BRIEF —
Note every line in the entries that contains the string "Once", and copy it.

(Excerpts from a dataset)
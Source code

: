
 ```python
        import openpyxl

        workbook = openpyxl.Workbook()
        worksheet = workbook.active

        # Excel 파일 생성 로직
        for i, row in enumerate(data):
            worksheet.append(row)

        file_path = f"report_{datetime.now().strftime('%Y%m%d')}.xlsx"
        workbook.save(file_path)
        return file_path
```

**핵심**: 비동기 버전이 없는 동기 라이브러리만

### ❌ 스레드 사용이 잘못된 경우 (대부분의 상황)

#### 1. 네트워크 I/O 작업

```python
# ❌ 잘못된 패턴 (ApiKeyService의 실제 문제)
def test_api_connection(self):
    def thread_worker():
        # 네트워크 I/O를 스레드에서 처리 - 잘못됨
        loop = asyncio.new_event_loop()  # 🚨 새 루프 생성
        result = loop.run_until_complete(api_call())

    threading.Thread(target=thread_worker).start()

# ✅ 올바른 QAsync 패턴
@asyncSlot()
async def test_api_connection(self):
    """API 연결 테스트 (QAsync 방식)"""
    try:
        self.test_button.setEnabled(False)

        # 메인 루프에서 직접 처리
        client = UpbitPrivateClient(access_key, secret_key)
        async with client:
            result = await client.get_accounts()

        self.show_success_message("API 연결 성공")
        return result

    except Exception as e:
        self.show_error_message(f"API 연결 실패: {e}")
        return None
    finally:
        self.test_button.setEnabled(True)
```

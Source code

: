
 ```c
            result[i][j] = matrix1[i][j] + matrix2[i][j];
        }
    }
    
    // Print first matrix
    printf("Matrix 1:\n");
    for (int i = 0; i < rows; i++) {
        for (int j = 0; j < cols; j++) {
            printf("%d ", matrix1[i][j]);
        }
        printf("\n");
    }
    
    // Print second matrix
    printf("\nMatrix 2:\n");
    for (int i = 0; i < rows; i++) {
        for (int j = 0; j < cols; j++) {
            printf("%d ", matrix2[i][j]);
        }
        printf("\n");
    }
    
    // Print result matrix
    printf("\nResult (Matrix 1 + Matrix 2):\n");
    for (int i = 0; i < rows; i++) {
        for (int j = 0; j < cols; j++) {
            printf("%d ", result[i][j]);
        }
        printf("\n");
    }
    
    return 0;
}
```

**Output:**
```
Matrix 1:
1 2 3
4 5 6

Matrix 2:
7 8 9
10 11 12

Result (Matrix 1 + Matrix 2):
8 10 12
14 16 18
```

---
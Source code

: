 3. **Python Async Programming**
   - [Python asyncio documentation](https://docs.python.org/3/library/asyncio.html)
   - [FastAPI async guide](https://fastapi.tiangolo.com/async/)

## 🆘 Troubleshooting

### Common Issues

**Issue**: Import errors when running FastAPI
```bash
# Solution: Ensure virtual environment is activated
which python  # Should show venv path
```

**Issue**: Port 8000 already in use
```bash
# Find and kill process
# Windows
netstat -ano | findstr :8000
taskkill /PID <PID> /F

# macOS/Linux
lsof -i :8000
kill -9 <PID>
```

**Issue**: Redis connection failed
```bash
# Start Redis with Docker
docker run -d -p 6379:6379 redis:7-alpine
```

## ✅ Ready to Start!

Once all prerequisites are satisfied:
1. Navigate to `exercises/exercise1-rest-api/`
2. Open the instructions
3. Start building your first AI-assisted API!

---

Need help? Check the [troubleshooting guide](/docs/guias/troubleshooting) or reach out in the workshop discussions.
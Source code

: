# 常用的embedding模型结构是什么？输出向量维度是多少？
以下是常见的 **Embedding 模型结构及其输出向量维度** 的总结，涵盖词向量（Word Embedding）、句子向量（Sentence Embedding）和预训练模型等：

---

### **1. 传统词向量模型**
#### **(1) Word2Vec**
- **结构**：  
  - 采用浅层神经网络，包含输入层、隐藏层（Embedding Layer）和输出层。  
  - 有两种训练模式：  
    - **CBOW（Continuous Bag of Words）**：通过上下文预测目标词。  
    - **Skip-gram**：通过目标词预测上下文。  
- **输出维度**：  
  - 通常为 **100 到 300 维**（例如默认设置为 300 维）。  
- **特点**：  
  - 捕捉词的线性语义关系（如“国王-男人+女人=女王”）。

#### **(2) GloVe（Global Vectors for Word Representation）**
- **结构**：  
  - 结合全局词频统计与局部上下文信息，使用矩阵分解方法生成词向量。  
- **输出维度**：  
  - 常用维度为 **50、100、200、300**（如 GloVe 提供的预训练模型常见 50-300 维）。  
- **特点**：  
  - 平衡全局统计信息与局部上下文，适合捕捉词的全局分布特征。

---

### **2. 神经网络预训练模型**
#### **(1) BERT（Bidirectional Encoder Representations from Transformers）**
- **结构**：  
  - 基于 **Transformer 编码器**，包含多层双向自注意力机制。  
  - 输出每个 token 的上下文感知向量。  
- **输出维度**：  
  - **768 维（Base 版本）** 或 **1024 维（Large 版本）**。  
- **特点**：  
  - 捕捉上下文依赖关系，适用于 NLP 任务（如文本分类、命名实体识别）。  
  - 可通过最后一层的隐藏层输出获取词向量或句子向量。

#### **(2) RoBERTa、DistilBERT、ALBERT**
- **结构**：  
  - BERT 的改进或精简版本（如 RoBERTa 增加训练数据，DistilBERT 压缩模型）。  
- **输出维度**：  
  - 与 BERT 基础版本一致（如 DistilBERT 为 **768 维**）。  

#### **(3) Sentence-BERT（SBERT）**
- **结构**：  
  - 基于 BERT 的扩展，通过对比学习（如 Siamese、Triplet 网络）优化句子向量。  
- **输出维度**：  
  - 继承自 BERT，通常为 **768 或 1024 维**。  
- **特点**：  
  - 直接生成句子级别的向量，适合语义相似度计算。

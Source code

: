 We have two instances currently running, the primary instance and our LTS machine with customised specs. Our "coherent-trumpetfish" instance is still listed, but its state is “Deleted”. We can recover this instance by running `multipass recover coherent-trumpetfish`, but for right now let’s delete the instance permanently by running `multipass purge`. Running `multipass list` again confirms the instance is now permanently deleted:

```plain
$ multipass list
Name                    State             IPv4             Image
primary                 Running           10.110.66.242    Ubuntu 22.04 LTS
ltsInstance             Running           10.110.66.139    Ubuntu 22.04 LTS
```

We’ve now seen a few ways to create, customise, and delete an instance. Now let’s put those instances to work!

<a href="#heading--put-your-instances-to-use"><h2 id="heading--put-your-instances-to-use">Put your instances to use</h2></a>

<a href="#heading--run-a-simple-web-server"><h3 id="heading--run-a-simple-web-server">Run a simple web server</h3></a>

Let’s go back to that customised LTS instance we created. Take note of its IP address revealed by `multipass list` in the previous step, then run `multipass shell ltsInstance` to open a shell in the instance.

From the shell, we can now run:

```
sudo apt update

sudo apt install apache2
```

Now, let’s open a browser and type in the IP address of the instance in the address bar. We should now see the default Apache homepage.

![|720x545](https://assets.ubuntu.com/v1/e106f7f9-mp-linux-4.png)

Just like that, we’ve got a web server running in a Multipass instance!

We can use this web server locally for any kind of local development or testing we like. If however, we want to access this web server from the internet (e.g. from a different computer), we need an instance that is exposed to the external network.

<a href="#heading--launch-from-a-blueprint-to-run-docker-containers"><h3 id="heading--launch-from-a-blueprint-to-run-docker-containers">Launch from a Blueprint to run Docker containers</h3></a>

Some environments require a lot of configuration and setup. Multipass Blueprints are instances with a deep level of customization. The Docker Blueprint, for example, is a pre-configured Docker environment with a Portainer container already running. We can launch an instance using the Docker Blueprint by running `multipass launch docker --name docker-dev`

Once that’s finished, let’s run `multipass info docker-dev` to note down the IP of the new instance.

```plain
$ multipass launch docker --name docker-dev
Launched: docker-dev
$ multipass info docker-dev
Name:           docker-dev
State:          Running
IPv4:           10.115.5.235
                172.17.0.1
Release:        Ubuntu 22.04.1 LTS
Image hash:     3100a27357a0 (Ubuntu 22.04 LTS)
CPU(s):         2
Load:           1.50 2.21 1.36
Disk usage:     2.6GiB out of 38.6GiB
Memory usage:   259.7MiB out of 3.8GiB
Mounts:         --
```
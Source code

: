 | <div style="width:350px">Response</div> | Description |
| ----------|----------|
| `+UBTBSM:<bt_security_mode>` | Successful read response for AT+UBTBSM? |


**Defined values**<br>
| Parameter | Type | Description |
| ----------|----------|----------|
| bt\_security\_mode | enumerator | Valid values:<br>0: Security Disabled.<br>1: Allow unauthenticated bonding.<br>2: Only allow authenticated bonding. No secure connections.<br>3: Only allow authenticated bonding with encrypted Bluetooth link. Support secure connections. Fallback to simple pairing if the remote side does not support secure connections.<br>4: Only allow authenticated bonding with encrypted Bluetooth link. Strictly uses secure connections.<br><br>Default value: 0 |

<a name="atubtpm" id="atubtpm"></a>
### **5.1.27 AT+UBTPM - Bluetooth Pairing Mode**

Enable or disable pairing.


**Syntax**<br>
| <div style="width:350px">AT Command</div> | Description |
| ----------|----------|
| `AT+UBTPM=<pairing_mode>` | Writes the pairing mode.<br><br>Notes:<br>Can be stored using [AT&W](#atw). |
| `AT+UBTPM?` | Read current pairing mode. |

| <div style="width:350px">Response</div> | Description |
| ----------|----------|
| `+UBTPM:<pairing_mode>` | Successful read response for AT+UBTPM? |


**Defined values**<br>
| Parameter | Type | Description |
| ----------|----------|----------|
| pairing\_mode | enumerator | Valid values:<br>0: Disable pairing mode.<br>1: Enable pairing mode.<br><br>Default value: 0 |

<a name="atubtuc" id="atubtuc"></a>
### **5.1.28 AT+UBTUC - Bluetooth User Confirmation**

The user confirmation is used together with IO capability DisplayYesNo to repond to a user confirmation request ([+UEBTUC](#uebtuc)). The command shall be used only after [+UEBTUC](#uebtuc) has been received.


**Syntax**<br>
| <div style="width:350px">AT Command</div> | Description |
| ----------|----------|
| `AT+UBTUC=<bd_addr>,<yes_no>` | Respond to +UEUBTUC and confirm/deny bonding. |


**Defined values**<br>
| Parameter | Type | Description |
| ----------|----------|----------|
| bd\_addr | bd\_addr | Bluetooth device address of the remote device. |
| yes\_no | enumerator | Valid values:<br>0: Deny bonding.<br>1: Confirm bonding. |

EXERCISE RESPONSE —
Once all prerequisites are satisfied:
Once that’s finished, let’s run `multipass info docker-dev` to note down the IP of the new instance.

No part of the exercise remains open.